I was fortunate to experience this colorful display once again while on a dolphin cruise out at sea. As the boats’ engine steamed ahead, the poised dancers amazingly managed to maintain their balance and keep upright while the rest of the passengers struggled just to stand and not get knocked over. They performed beautiful dances in unstable, shaky conditions with the utmost composure and confidence, as if the fast moving boat and thrashing waves beneath their feet weren’t jolting them about! I was honored that the accomplished male and female dancers invited me to join them in a couple of traditional (and not so traditional) dances, which I had to learn right there on the spot. They handed me a colorfully patterned wrap to wear, along with a lei, and had me kick off my water shoes and join them for a crash course atop crashing waves in hula. While my main objective was to avoid losing my balance and bowling everyone over at the next bump in the water, I was also able to mimic a few of the detailed arm movements, and join in the rich storytelling along with the engaging performers. 
Later that same night after sitting in on an intense practice with a champion Hawaiian canoeing team,
I was treated to an intimate rehearsal by a local dance troupe in a parking lot of a boat harbor!
Summoned by the rhythm of echoing drums and hypnotizing chants, I was literally seduced by the sounds of the island, the pulse of Polynesia. As I approached, I witnessed the show of solidarity amongst the circle of drummers, which included a few women playing, and some kids running around. They were accompanied by a troupe of around twenty male and female dancers who performed together a series of fun, flirtatious, high energy movements.

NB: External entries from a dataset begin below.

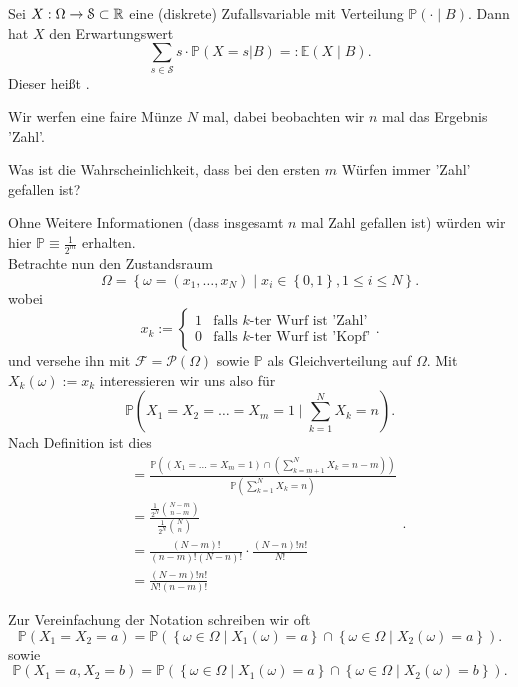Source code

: \begin{definition}\label{def:bedingter-erwartungswert}
    Sei $X:\Omega\to \mathcal{S}\subset \mathbb{R}$ eine (diskrete) Zufallsvariable mit Verteilung $\mathbb{P}(\cdot \mid B)$. Dann hat $X$ den Erwartungswert
    \[
        \sum_{s\in \mathcal{S}} s\cdot \mathbb{P}(X = s | B) =: \mathbb{E}(X\mid B)
    .\] 
    Dieser heißt . 
\end{definition}
\begin{example}
    Wir werfen eine faire Münze $N$ mal, dabei beobachten wir $n$ mal das Ergebnis 'Zahl'.
     \begin{question}
        Was ist die Wahrscheinlichkeit, dass bei den ersten $m$ Würfen immer 'Zahl' gefallen ist?
    \end{question}
    Ohne Weitere Informationen (dass insgesamt $n$ mal Zahl gefallen ist) würden wir hier $\mathbb{P} \equiv \frac{1}{2^m}$ erhalten. \\
    Betrachte nun den Zustandsraum
    \[
        \Omega = \left \{\omega = (x_1,\ldots,x_N)\mid x_i \in \left \{0,1\right\},1\leq i\leq N \right\} 
    .\] 
    wobei
    \[
    x_k := \begin{cases}
        1 & \text{falls $k$-ter Wurf ist 'Zahl'} \\
        0 & \text{falls $k$-ter Wurf ist 'Kopf'}
    \end{cases}
    .\] 
    und versehe ihn mit $\mathcal{F} = \mathcal{P}(\Omega)$ sowie $\mathbb{P}$ als Gleichverteilung auf $\Omega$. Mit $X_k(\omega) := x_k$ interessieren wir uns also für
    \[
        \mathbb{P}\left(X_1=X_2=\ldots=X_m =1 \mid  \sum_{k=1}^N X_k  =n\right)
    .\]
    Nach Definition ist dies
    \[
        \begin{split}
        &= \frac{\mathbb{P}\left(\left(X_1=\ldots=X_m = 1\right) \cap  \left(\sum\limits_{k=m+1}^N X_k = n-m\right)\right)}{\mathbb{P}\left(\sum\limits_{k=1}^N X_k = n\right)} \\
        &= \frac{\frac{1}{2^N} \binom{N-m}{n-m}}{\frac{1}{2^N}\binom{N}{n}} \\
        &= \frac{(N-m)!}{(n-m)!(N-n)!} \cdot  \frac{(N-n)! n!}{N!} \\
        &= \frac{(N-m)! n!}{N! (n-m)!}
        \end{split}
    .\] 
\end{example}
\begin{notation}
    Zur Vereinfachung der Notation schreiben wir oft
    \[
    \mathbb{P}(X_1=X_2=a) = \mathbb{P}(\left \{\omega\in \Omega \mid  X_1(\omega) = a\right\} \cap \left\{ \omega\in \Omega \mid X_2(\omega) =a\right\} )
    .\] 
    sowie
    \[
    \mathbb{P}(X_1=a, X_2=b) = \mathbb{P}(\left \{\omega\in \Omega \mid  X_1(\omega) = a \right\} \cap \left\{\omega\in \Omega\mid X_2(\omega)  =b\right\} )
    .\] 
\end{notation}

Then as the drum beats changed, the dancers split up, women off to one corner, and men remaining in the center, facing the drum circle. The men used their cloth wraps like instruments of war, sharply jousting them about, synchronizing them with their staccato arm swings and thrusting hip movements. You could feel the tone of the dances shift, as men told their warrior stories and the women displayed their own more intense narratives. This powerful practice in the parking lot went on for hours, with the barefoot artists connecting with the earth beneath their feet, the drummers and each other in a deep display of passion and tradition, showing the world the powerful pulse of Polynesia.